Saturday, March 2, 2013

Hyperbolic Chambers

"...so I notice you still have your foot.  That's great."

"Yeah, the surgeon really wants to amputate, but a friend told me something about a hyperbolic chamber, so I think I'm going to try that first."

"You mean a hyperbaric chamber."

"Whatever, yeah, I guess.  They're good, right?"

"Honestly, I don't know a lot about hyperbaric chambers, and certainly I don't know the specifics about whether that's a reasonable plan for your foot.  I'd listen to what Dr. Surgeon says.  That's his expertise."

"He says he wants to amputate, or I could die of a septum infection."

"A septic infection."

"Yeah, yeah.  But I'm going to try this hyperbolic chamber thing.  Cause, you know, if I don't, I'd always wonder what if I could have saved my foot."

"Again, that's something to talk to Dr. Surgeon about."

"No, my friend got totally healed from the chamber thing.  He had this burn on his skin, and it was like a miracle."

"Okay.  Your issue is different from a burn.  You have a wound that isn't healing because of a lack of blood flow."

"Sure, but if it can do one thing, it can probably do lots of things."

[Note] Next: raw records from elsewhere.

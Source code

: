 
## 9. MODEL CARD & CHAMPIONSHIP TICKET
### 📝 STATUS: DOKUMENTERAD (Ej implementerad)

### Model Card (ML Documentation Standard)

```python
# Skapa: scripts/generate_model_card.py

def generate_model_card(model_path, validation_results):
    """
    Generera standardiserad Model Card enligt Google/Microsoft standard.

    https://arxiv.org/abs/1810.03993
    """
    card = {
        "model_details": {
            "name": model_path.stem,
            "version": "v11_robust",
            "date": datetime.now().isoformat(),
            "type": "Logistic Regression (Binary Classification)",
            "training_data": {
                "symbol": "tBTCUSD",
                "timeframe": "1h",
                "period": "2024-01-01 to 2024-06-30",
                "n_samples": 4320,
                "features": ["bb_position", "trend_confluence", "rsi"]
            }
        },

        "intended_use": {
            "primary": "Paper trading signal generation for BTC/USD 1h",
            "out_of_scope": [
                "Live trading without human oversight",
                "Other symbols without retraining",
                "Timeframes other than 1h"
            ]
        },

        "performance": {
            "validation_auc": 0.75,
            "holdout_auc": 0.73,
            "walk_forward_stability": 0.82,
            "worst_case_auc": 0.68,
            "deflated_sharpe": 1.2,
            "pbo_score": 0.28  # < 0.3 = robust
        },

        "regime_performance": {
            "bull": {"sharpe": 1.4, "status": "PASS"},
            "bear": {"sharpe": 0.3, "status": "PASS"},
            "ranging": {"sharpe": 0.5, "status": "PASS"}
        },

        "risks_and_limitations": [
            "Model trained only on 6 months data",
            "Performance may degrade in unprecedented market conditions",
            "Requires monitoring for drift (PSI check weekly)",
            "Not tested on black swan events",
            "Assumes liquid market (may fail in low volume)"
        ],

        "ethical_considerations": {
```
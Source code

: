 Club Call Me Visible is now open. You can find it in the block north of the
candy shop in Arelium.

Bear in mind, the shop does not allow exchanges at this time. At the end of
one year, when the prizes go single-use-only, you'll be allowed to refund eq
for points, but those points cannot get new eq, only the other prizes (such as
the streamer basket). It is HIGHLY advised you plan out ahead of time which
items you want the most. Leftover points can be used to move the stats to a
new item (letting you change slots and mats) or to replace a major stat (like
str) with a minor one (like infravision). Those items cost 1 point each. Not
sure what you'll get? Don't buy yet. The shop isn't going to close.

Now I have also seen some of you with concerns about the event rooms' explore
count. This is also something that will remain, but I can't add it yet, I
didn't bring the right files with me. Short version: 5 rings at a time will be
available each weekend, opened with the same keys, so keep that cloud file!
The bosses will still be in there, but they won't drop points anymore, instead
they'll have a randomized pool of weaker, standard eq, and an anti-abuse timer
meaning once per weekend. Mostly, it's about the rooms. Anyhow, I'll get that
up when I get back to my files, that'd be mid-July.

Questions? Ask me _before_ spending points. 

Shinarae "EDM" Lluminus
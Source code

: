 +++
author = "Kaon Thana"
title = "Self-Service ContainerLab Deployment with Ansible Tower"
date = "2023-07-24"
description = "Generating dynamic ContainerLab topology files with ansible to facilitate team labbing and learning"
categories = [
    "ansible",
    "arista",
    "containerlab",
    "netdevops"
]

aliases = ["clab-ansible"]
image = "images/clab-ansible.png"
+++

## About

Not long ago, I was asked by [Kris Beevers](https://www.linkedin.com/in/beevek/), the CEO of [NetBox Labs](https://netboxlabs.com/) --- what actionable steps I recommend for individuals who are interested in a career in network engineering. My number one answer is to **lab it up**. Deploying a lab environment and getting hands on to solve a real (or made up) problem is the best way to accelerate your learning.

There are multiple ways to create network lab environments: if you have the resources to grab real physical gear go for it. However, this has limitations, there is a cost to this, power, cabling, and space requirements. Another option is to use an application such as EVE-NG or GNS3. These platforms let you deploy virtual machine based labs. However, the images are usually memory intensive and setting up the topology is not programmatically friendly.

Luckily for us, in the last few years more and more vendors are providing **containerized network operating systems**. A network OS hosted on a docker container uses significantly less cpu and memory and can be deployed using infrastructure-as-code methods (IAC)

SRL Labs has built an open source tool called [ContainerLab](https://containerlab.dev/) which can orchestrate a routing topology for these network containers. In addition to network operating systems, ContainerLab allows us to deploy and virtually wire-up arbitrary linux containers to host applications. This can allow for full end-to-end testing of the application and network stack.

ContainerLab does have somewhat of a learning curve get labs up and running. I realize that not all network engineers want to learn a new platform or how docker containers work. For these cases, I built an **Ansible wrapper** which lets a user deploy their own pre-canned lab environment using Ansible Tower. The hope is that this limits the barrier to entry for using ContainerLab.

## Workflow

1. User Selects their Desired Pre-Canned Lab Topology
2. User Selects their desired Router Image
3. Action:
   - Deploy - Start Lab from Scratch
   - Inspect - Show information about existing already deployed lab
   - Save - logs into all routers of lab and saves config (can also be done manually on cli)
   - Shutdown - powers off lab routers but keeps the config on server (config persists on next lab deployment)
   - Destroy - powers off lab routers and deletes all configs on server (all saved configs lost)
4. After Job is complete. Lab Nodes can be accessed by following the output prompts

"I don't know what it can or can't do, but, generally, that logic doesn't really work.  Some treatments are very good at very specific things, and not good at all at things that are not the same."

"No, if something works, it works."

"Well, like, you wouldn't take medicine that's great at treating infections if you had, say, high cholesterol."

"Why not?"

"Because different medicines do different things."

"No, no, if it's good, it's good.  And I'm telling you, you didn't see my friend, the hyperbolic chamber is an amazing thing."

"Hyperbaric chamber.  And I think you're being a little hyperbolic when you talk about it."

"What?"

"I was just trying to be funny.  Never mind."

"I don't get it.  You're not funny, doc."

"Yeah, don't worry about it.  Just, please, talk to your surgeon and make sure he's on the same page.  Septic infections are a real risk."

"I'm telling you, the chamber is going to heal this thing up.  Maybe fix my blood pressure too.  The oxygen, pressure, I think it's all related."

"It's good to be optimistic.  Make an appointment for six weeks and we'll see how you're doing."